*** Input data ***
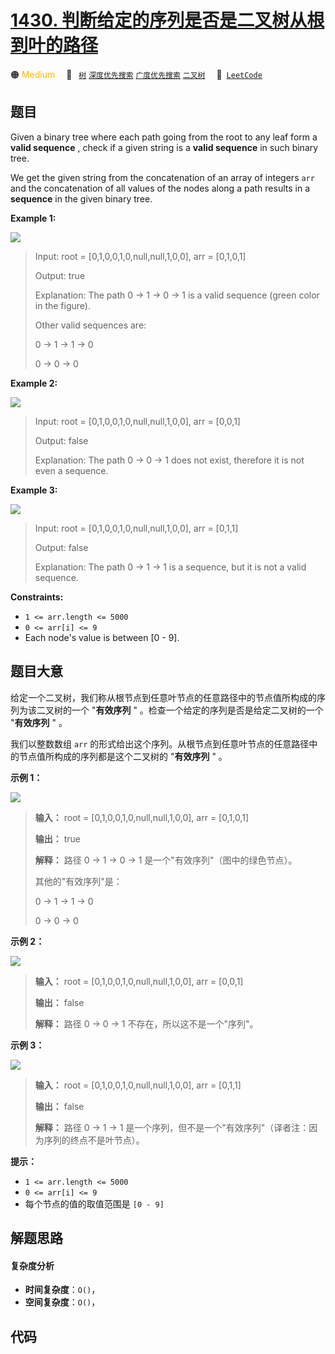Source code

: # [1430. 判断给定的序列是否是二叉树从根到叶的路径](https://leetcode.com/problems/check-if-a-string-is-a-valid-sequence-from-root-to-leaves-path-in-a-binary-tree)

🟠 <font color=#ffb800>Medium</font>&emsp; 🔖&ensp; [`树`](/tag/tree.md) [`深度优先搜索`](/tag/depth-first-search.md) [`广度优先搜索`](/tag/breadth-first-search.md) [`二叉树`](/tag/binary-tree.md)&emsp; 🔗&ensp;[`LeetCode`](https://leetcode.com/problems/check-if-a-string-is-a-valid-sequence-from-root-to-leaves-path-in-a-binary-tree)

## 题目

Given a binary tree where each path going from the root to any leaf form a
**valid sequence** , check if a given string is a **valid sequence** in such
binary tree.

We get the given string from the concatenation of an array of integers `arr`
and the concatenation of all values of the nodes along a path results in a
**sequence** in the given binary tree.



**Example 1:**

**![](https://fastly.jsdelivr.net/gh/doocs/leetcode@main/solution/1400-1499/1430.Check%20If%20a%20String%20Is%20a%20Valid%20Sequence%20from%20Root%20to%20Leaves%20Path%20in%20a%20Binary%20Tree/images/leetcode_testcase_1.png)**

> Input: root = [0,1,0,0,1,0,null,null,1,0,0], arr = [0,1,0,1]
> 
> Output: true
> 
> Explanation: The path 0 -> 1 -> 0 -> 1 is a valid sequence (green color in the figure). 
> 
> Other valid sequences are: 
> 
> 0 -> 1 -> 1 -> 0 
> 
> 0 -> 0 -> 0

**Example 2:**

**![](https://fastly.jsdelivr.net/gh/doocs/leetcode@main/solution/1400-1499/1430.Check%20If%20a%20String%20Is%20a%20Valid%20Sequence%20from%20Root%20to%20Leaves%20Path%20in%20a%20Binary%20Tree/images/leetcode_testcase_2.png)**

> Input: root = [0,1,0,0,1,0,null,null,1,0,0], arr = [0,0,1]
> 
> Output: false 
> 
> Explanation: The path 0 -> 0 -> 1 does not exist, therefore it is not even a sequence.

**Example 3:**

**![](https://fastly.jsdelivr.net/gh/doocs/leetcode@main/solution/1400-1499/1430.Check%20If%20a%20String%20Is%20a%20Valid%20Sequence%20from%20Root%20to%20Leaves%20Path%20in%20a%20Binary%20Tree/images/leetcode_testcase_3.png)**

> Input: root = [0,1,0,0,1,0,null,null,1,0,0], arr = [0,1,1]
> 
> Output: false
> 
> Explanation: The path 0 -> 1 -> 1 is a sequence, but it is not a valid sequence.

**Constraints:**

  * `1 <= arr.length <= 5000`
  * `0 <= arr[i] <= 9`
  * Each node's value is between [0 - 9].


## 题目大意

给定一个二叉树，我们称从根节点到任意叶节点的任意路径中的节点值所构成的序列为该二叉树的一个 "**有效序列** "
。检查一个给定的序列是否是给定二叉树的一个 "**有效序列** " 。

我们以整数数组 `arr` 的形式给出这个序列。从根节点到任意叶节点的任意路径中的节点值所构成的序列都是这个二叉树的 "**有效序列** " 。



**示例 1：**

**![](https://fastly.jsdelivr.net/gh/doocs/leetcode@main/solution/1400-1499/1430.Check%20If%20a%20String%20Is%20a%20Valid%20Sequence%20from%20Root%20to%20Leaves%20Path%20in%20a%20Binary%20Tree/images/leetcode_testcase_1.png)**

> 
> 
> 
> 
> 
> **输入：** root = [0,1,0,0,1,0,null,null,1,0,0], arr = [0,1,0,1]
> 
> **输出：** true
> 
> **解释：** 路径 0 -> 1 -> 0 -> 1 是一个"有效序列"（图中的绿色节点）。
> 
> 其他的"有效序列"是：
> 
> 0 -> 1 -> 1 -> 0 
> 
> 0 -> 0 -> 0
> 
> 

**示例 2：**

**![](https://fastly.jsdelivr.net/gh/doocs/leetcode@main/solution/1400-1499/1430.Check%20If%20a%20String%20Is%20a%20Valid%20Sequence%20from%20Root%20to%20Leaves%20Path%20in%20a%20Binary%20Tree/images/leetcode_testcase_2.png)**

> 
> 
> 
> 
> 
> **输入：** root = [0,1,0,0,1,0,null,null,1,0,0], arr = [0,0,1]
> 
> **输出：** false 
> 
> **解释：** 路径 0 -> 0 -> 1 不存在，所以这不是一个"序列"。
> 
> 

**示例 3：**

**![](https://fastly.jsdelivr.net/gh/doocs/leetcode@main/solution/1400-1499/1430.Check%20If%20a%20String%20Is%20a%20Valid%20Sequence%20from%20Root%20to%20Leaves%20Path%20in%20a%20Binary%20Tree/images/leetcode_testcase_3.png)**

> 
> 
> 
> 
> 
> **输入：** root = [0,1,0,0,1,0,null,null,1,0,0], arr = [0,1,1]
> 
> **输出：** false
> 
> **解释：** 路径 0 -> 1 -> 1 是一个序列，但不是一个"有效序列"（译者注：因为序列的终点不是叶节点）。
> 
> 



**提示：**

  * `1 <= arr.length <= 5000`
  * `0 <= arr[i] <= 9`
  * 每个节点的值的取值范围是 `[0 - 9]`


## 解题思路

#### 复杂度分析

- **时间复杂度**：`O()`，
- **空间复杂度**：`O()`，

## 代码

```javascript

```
*** End of Input data ***
§ **Work required**: Set down, exactly as they appear above, all lines from the one that has "<font color=#ffb800>Medium</font>&emsp; 🔖&ensp;" down to the one that has "We get the given", including those two and no others.

§ **The completed task**:
🟠 <font color=#ffb800>Medium</font>&emsp; 🔖&ensp; [`树`](/tag/tree.md) [`深度优先搜索`](/tag/depth-first-search.md) [`广度优先搜索`](/tag/breadth-first-search.md) [`二叉树`](/tag/binary-tree.md)&emsp; 🔗&ensp;[`LeetCode`](https://leetcode.com/problems/check-if-a-string-is-a-valid-sequence-from-root-to-leaves-path-in-a-binary-tree)

## 题目

Given a binary tree where each path going from the root to any leaf form a
**valid sequence** , check if a given string is a **valid sequence** in such
binary tree.

We get the given string from the concatenation of an array of integers `arr`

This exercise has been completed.